[[ INFORMATION SUPPLIED open ]]
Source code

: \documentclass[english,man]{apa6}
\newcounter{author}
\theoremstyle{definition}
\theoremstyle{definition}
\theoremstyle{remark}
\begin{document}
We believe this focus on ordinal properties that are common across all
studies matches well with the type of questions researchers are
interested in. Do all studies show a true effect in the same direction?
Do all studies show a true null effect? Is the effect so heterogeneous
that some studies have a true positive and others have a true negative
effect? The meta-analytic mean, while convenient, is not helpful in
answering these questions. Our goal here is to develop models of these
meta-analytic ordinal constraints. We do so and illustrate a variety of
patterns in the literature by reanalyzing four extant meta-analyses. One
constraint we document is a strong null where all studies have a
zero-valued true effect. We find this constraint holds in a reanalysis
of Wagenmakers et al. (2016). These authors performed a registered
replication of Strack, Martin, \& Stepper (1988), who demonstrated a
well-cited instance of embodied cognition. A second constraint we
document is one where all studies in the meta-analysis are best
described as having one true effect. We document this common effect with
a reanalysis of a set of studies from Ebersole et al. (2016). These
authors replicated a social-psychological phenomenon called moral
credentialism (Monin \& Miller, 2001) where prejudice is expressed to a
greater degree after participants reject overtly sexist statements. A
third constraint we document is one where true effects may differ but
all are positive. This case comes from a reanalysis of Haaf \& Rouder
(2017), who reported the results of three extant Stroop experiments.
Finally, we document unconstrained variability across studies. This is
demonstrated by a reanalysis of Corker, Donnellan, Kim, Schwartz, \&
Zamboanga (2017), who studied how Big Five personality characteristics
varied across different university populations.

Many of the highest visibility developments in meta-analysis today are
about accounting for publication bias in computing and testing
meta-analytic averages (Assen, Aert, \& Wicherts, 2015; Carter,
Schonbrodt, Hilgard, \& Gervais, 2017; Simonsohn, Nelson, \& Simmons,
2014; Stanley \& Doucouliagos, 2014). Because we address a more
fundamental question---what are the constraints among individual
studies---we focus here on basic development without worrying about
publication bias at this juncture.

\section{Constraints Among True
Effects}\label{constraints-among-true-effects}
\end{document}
[[ INFORMATION SUPPLIED closed ]]
WORK TASK
Output, exactly and in full, the lines from the start of the entries above through the line that contains "third constraint we".

THE ANSWER
Source code

: \documentclass[english,man]{apa6}
\newcounter{author}
\theoremstyle{definition}
\theoremstyle{definition}
\theoremstyle{remark}
\begin{document}
We believe this focus on ordinal properties that are common across all
studies matches well with the type of questions researchers are
interested in. Do all studies show a true effect in the same direction?
Do all studies show a true null effect? Is the effect so heterogeneous
that some studies have a true positive and others have a true negative
effect? The meta-analytic mean, while convenient, is not helpful in
answering these questions. Our goal here is to develop models of these
meta-analytic ordinal constraints. We do so and illustrate a variety of
patterns in the literature by reanalyzing four extant meta-analyses. One
constraint we document is a strong null where all studies have a
zero-valued true effect. We find this constraint holds in a reanalysis
of Wagenmakers et al. (2016). These authors performed a registered
replication of Strack, Martin, \& Stepper (1988), who demonstrated a
well-cited instance of embodied cognition. A second constraint we
document is one where all studies in the meta-analysis are best
described as having one true effect. We document this common effect with
a reanalysis of a set of studies from Ebersole et al. (2016). These
authors replicated a social-psychological phenomenon called moral
credentialism (Monin \& Miller, 2001) where prejudice is expressed to a
greater degree after participants reject overtly sexist statements. A
third constraint we document is one where true effects may differ but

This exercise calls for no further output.